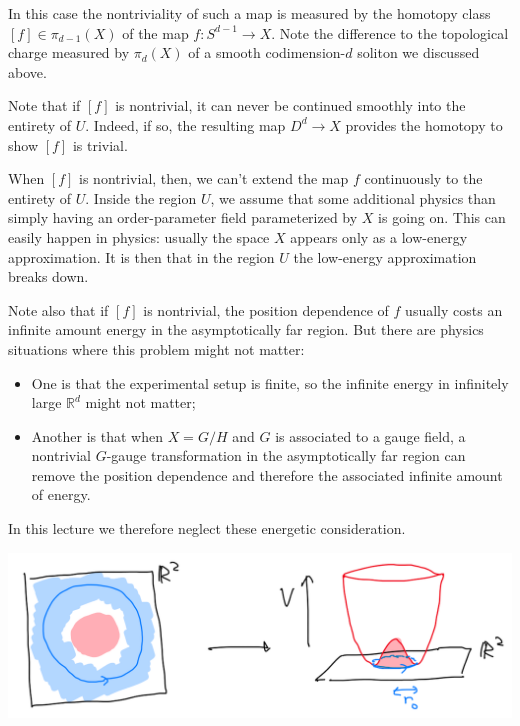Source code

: \documentclass[12pt]{article}
\numberwithin{equation}{section}
\numberwithin{figure}{section}
\theoremstyle{remark}
\renewenvironment{figure}[1][]{
  \begin{originalfigure}[#1]
    \begin{mdframed}[linecolor=black!0,backgroundcolor=black!1]
}{
    \end{mdframed}
  \end{originalfigure}
}
\def\bR{\mathbb{R}}
\begin{document}
In this case the nontriviality of such a map is measured by the homotopy class $[f]\in \pi_{d-1}(X)$
of the map $f: S^{d-1}\to X$.
Note the difference to the topological charge measured by  $\pi_d(X)$ of a smooth codimension-$d$ soliton
we discussed above.

Note that if $[f]$ is nontrivial,
it can never be continued smoothly into the entirety of $U$.
Indeed, if so, the resulting map $D^{d}\to X$ provides the homotopy to show $[f]$ is trivial.

When $[f]$ is nontrivial, then, we can't extend the map $f$ continuously to the entirety of $U$.
Inside the region $U$, we assume that some additional physics than 
simply having an order-parameter field parameterized by $X$ is going on.
This can easily happen in physics: usually the space $X$ appears only as a low-energy approximation.
It is then  that in the region $U$ the low-energy approximation breaks down.

Note also that if $[f]$ is nontrivial,
the position dependence of $f$ usually costs an infinite amount energy in the asymptotically far region.
But there are physics situations where this problem might not matter:
\begin{itemize}
\item One is that the experimental setup is finite, so the infinite energy in infinitely large $\bR^d$ might not matter;
\item Another is that when $X=G/H$ and $G$ is associated to a gauge field,
a nontrivial $G$-gauge transformation in the asymptotically far region can remove the position dependence
and therefore the associated infinite amount of energy.
\end{itemize}
In this lecture we therefore neglect these energetic consideration.

\begin{figure}[h]
\centering
\includegraphics[width=.7\textwidth]{vortex.png}
\caption{A vortex configuration. 
In the asymptotic region, the field values are at the bottom of the potential.
In the core region, the field values come to the origin of the field space.}
\label{fig:vortex}
\end{figure}
\end{document}
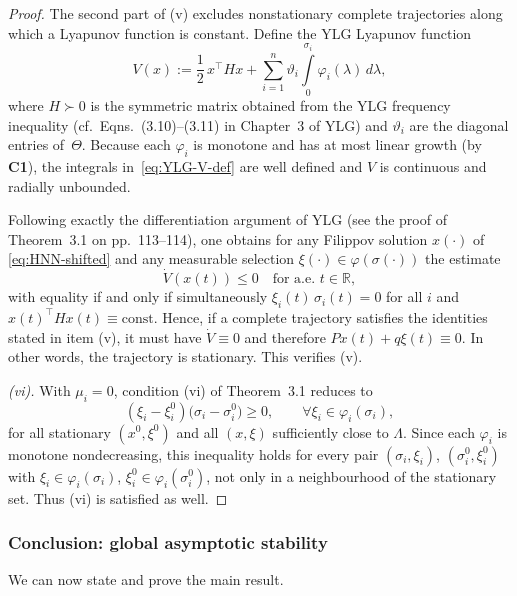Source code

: \documentclass[journal]{IEEEtran}
\newtheorem{proof}{Proof}
\begin{document}
\begin{proof}
The second part of (v) excludes nonstationary complete trajectories
along which a Lyapunov function is constant.  Define the YLG
Lyapunov function
\begin{equation}\label{eq:YLG-V-def}
    V(x)
    := \frac12\,x^\top H x + 
       \sum_{i=1}^n \vartheta_i
       \int\limits_0^{\sigma_i} \varphi_i(\lambda)\,d\lambda,
\end{equation}
where $H\succ0$ is the symmetric matrix obtained from the YLG
frequency inequality (cf.\ Eqns.~(3.10)–(3.11) in Chapter~3 of YLG)
and $\vartheta_i$ are the diagonal entries of~$\Theta$.  Because each
$\varphi_i$ is monotone and has at most linear growth (by
\textbf{C1}), the integrals in~\eqref{eq:YLG-V-def} are well defined
and $V$ is continuous and radially unbounded.

Following exactly the differentiation argument of YLG (see the proof
of Theorem~3.1 on pp.~113–114), one obtains for any Filippov solution
$x(\cdot)$ of \eqref{eq:HNN-shifted} and any measurable selection
$\xi(\cdot)\in\varphi(\sigma(\cdot))$ the estimate
\[
  \dot V(x(t)) \le 0 \quad\text{for a.e. }t\in\mathbb{R},
\]
with equality if and only if simultaneously
$\xi_i(t)\,\sigma_i(t)=0$ for all $i$ and
$x(t)^\top H x(t)\equiv\mathrm{const}$.  Hence, if a complete
trajectory satisfies the identities stated in item (v), it must have
$\dot V\equiv 0$ and therefore $Px(t)+q\xi(t)\equiv 0$.  In other
words, the trajectory is stationary.  This verifies (v).

\smallskip\noindent
\textit{(vi).}
With $\mu_i=0$, condition (vi) of Theorem~3.1 reduces to
\[
  (\xi_i-\xi_i^0)\bigl(\sigma_i-\sigma_i^0\bigr) \ge 0,
  \qquad \forall\xi_i\in\varphi_i(\sigma_i),
\]
for all stationary $(x^0,\xi^0)$ and all $(x,\xi)$ sufficiently close
to $\Lambda$.  Since each $\varphi_i$ is monotone nondecreasing, this
inequality holds for every pair $(\sigma_i,\xi_i)$,
$(\sigma_i^0,\xi_i^0)$ with $\xi_i\in\varphi_i(\sigma_i)$,
$\xi_i^0\in\varphi_i(\sigma_i^0)$, not only in a neighbourhood of the
stationary set.  Thus (vi) is satisfied as well.
\end{proof}

\subsubsection*{Conclusion: global asymptotic stability}

We can now state and prove the main result.
\end{document}
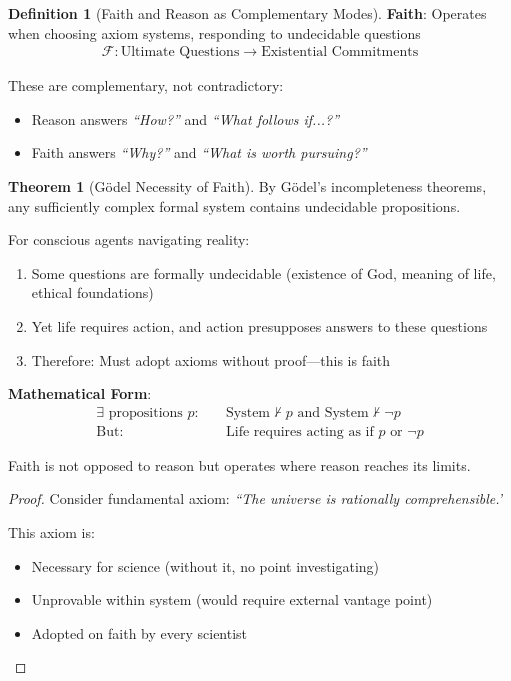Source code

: \documentclass[11pt,a4paper]{article}
\theoremstyle{definition}
\newtheorem{definition}{Definition}[section]
\newtheorem{theorem}{Theorem}[section]
\theoremstyle{remark}
\begin{document}
\begin{small}
\begin{enumerate}
\begin{definition}[Faith and Reason as Complementary Modes]
\textbf{Faith}: Operates when choosing axiom systems, responding to undecidable questions
\begin{align}
\mathcal{F}: \text{Ultimate Questions} \to \text{Existential Commitments}
\end{align}

These are complementary, not contradictory:
\begin{itemize}
    \item Reason answers \textit{``How?''} and \textit{``What follows if...?''}
    \item Faith answers \textit{``Why?''} and \textit{``What is worth pursuing?''}
\end{itemize}
\end{definition}

\begin{theorem}[Gödel Necessity of Faith]
By Gödel's incompleteness theorems, any sufficiently complex formal system contains undecidable propositions.

For conscious agents navigating reality:
\begin{enumerate}
    \item Some questions are formally undecidable (existence of God, meaning of life, ethical foundations)
    \item Yet life requires action, and action presupposes answers to these questions
    \item Therefore: Must adopt axioms without proof—this is faith
\end{enumerate}

\textbf{Mathematical Form}:
\begin{align}
\exists \text{ propositions } p: \quad &\text{System} \nvdash p \text{ and } \text{System} \nvdash \neg p \\
\text{But: } &\text{Life requires acting as if } p \text{ or } \neg p
\end{align}

Faith is not opposed to reason but operates where reason reaches its limits.
\end{theorem}

\begin{proof}
Consider fundamental axiom: \textit{``The universe is rationally comprehensible.'}

This axiom is:
\begin{itemize}
    \item Necessary for science (without it, no point investigating)
    \item Unprovable within system (would require external vantage point)
    \item Adopted on faith by every scientist
\end{itemize}


\end{proof}
\end{enumerate}
\end{small}
\end{document}
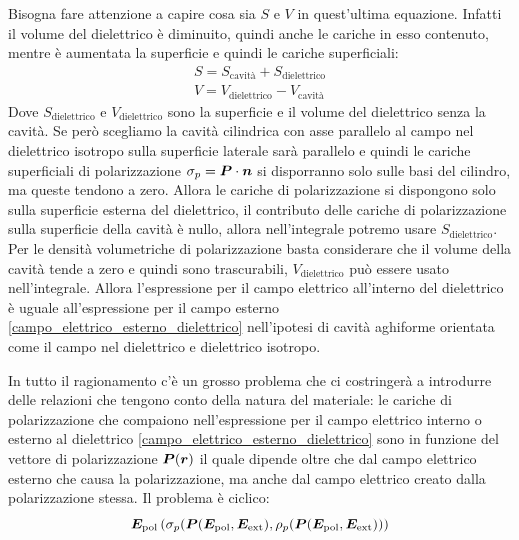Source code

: Bisogna fare attenzione a capire cosa sia $S$ e $V$ in quest'ultima equazione. Infatti il volume del dielettrico è diminuito, quindi anche le cariche in esso contenuto, mentre è aumentata la superficie e quindi le cariche superficiali:
\begin{subequations}
  \begin{gather}
    S=S_\text{cavità} +S_\text{dielettrico}\\
    V=V_\text{dielettrico}-V_\text{cavità}
  \end{gather}
\end{subequations}
Dove $S_\text{dielettrico}$ e $V_\text{dielettrico}$ sono la superficie e il volume del dielettrico senza la cavità. Se però scegliamo la cavità cilindrica con asse parallelo al campo nel dielettrico isotropo sulla superficie laterale sarà parallelo e quindi le cariche superficiali di polarizzazione $\sigma_p=\boldsymbol{P}\cdot\boldsymbol{n}$ si disporranno solo sulle basi del cilindro, ma queste tendono a zero. Allora le cariche di polarizzazione si dispongono solo sulla superficie esterna del dielettrico, il contributo delle cariche di polarizzazione sulla superficie della cavità è nullo, allora nell'integrale potremo usare $S_\text{dielettrico}$. Per le densità volumetriche di polarizzazione basta considerare che il volume della cavità tende a zero e quindi sono trascurabili, $V_\text{dielettrico}$ può essere usato nell'integrale. Allora l'espressione per il campo elettrico all'interno del dielettrico è uguale all'espressione per il campo esterno \eqref{campo_elettrico_esterno_dielettrico} nell'ipotesi di cavità aghiforme orientata come il campo nel dielettrico e dielettrico isotropo.

In tutto il ragionamento c'è un grosso problema che ci costringerà a introdurre delle relazioni che tengono conto della natura del materiale: le cariche di polarizzazione che compaiono nell'espressione per il campo elettrico interno o esterno al dielettrico \eqref{campo_elettrico_esterno_dielettrico} sono in funzione del vettore di polarizzazione $\boldsymbol{P}(\boldsymbol{r})$ il quale dipende oltre che dal campo elettrico esterno che causa la polarizzazione, ma anche dal campo elettrico creato dalla polarizzazione stessa. Il problema è ciclico:
\[
  \boldsymbol{E}_\text{pol}\left(\sigma_p(\boldsymbol{P}(\boldsymbol{E}_\text{pol},\boldsymbol{E}_\text{ext}),\rho_p(\boldsymbol{P}(\boldsymbol{E}_\text{pol},\boldsymbol{E}_\text{ext}))\right)
\]

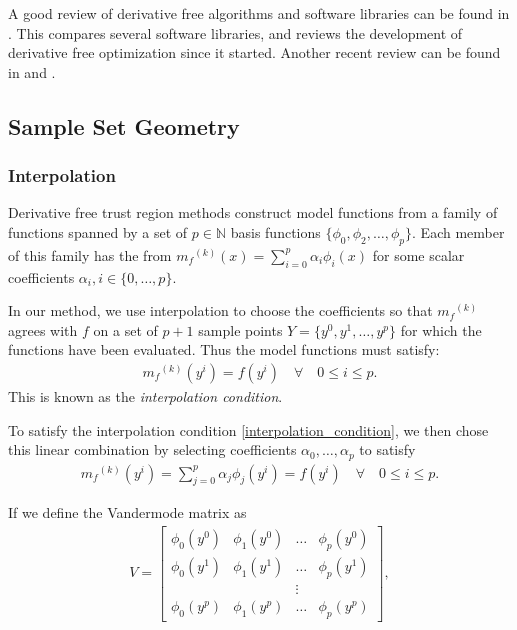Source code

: \documentclass{article}
\theoremstyle{case}
\newcommand{\modelk}{{{m}_f}^{(k)}}
\begin{document}
A good review of derivative free algorithms and software libraries can be found in \cite{DUMMY:review}.
This compares several software libraries, and reviews the development of derivative free optimization since it started.
Another recent review can be found in \cite{DUMMY:review2} and \cite{Larson_2019}.



\subsection{Sample Set Geometry}
\subsubsection{Interpolation}
\label{interpolation}

Derivative free trust region methods construct model functions from a family of functions spanned by a set of $p \in \mathbb N$ basis functions  $\{\phi_0, \phi_2, \ldots, \phi_p\}$.
Each member of this family has the from $\modelk(x) = \sum_{i=0}^p\alpha_i\phi_i(x)$ for some scalar coefficients $\alpha_i, i \in \{0, \ldots, p\}$.

In our method, we use interpolation to choose the coefficients so that $\modelk$ agrees with $f$ on a set of $p+1$ sample points $Y = \{y^0, y^1, \ldots, y^p\}$ for which the functions have been evaluated.
Thus the model functions must satisfy:
\begin{align}
\label{interpolation_condition}
\modelk(y^i) = f(y^i) \quad \forall \quad 0 \le i \le p.
\end{align}
This is known as the \emph{interpolation condition}.

To satisfy the interpolation condition \cref{interpolation_condition}, we then chose this linear combination by selecting coefficients $\alpha_0, \ldots, \alpha_p$ to satisfy
\begin{align}
\label{interpolation_formula}
    \modelk(y^i) = \sum^p_{j=0}\alpha_j\phi_j(y^i) = f(y^i) \quad \forall \quad 0 \le i \le p.
\end{align}

If we define the Vandermode matrix as
\begin{align}
\label{vandermonde}
V=
\begin{bmatrix}
    \phi_0(y^0)      & \phi_1(y^0)       & \ldots & \phi_{p}(y^0)      \\
    \phi_0(y^1)      & \phi_1(y^1)       & \dots  & \phi_{p}(y^1)      \\
                     &                   & \vdots &                    \\
    \phi_0(y^{p})    & \phi_1(y^{p})     & \ldots & \phi_{p}(y^{p})
\end{bmatrix},
\end{align}
\end{document}
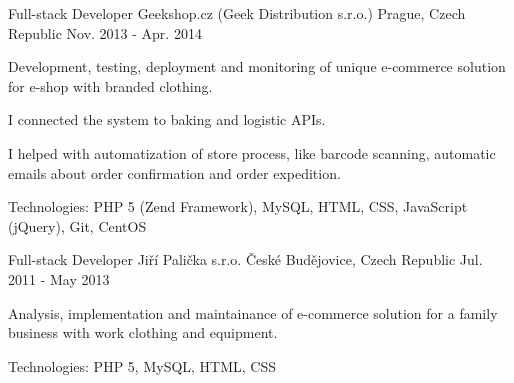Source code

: \begin{cventries}
{\begin{cvitems}
      \end{cvitems}
    }
  \cventry
    {Full-stack Developer}
    {Geekshop.cz (Geek Distribution s.r.o.)}
    {Prague, Czech Republic}
    {Nov. 2013 - Apr. 2014}
    {
      \begin{cvitems}
        \item {Development, testing, deployment and monitoring of unique e-commerce solution for e-shop with branded clothing.}
        \item {I connected the system to baking and logistic APIs.}
        \item {I helped with automatization of store process, like barcode scanning, automatic emails about order confirmation and order expedition.}
        \item {Technologies: PHP 5 (Zend Framework), MySQL, HTML, CSS, JavaScript (jQuery), Git, CentOS}
      \end{cvitems}
    }
  \cventry
    {Full-stack Developer}
    {Jiří Palička s.r.o.}
    {České Budějovice, Czech Republic}
    {Jul. 2011 - May 2013}
    {
      \begin{cvitems}
        \item {Analysis, implementation and maintainance of e-commerce solution for a family business with work clothing and equipment.}
        \item {Technologies: PHP 5, MySQL, HTML, CSS}
      \end{cvitems}
    }
\end{cventries}
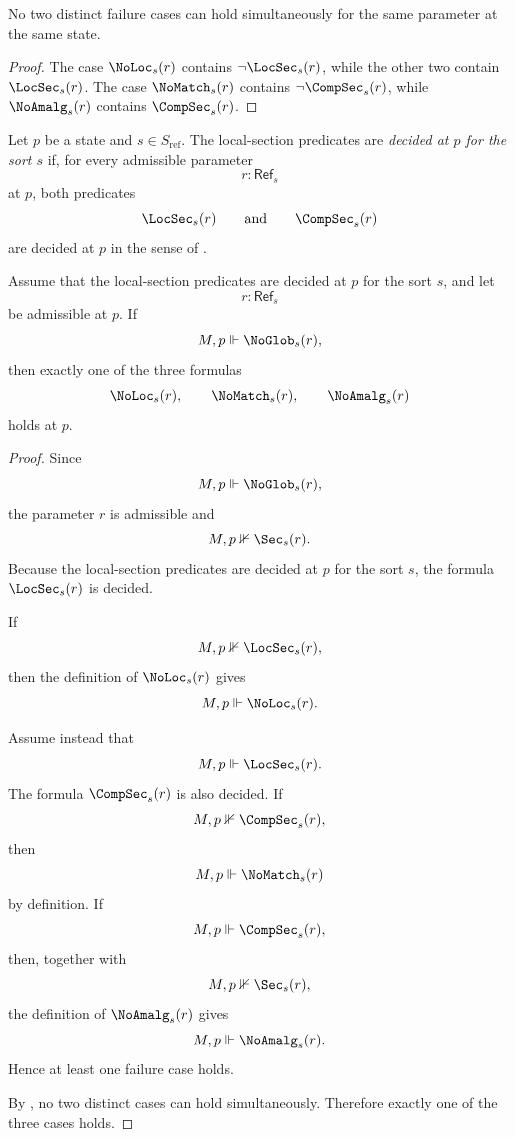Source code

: \begin{proposition}\label{prop:null-modes-exclusive}
No two distinct failure cases can hold simultaneously for the same parameter at the same state.
\end{proposition}

\begin{proof}
The case $\NoLoc_s(r)$ contains $\neg\LocSec_s(r)$, while the other two contain $\LocSec_s(r)$. The case $\NoMatch_s(r)$ contains $\neg\CompSec_s(r)$, while $\NoAmalg_s(r)$ contains $\CompSec_s(r)$.
\end{proof}

\begin{definition}\label{def:decomposition-decidability}
Let $p$ be a state and $s\in S_{\mathrm{ref}}$. The local-section predicates are \emph{decided at $p$ for the sort $s$} if, for every admissible parameter
\[
r:\mathsf{Ref}_s
\]
at $p$, both predicates
\[
\LocSec_s(r)
\qquad\text{and}\qquad
\CompSec_s(r)
\]
are decided at $p$ in the sense of .
\end{definition}

\begin{proposition}\label{prop:null-trichotomy}
Assume that the local-section predicates are decided at $p$ for the sort $s$, and let
\[
r:\mathsf{Ref}_s
\]
be admissible at $p$. If
\[
M,p\Vdash \NoGlob_s(r),
\]
then exactly one of the three formulas
\[
\NoLoc_s(r),\qquad
\NoMatch_s(r),\qquad
\NoAmalg_s(r)
\]
holds at $p$.
\end{proposition}

\begin{proof}
Since
\[
M,p\Vdash \NoGlob_s(r),
\]
the parameter $r$ is admissible and
\[
M,p\nVdash \Sec_s(r).
\]
Because the local-section predicates are decided at $p$ for the sort $s$, the formula $\LocSec_s(r)$ is decided.

If
\[
M,p\nVdash \LocSec_s(r),
\]
then the definition of $\NoLoc_s(r)$ gives
\[
M,p\Vdash \NoLoc_s(r).
\]

Assume instead that
\[
M,p\Vdash \LocSec_s(r).
\]
The formula $\CompSec_s(r)$ is also decided. If
\[
M,p\nVdash \CompSec_s(r),
\]
then
\[
M,p\Vdash \NoMatch_s(r)
\]
by definition. If
\[
M,p\Vdash \CompSec_s(r),
\]
then, together with
\[
M,p\nVdash \Sec_s(r),
\]
the definition of $\NoAmalg_s(r)$ gives
\[
M,p\Vdash \NoAmalg_s(r).
\]
Hence at least one failure case holds.

By , no two distinct cases can hold simultaneously. Therefore exactly one of the three cases holds.
\end{proof}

Instructions to follow: Pick every line from the listing holding the string "mathrm", and copy it.

Solution to this exercise:
$x(t)^\top H x(t)\equiv\mathrm{const}$.  Hence, if a complete
Let $p$ be a state and $s\in S_{\mathrm{ref}}$. The local-section predicates are \emph{decided at $p$ for the sort $s$} if, for every admissible parameter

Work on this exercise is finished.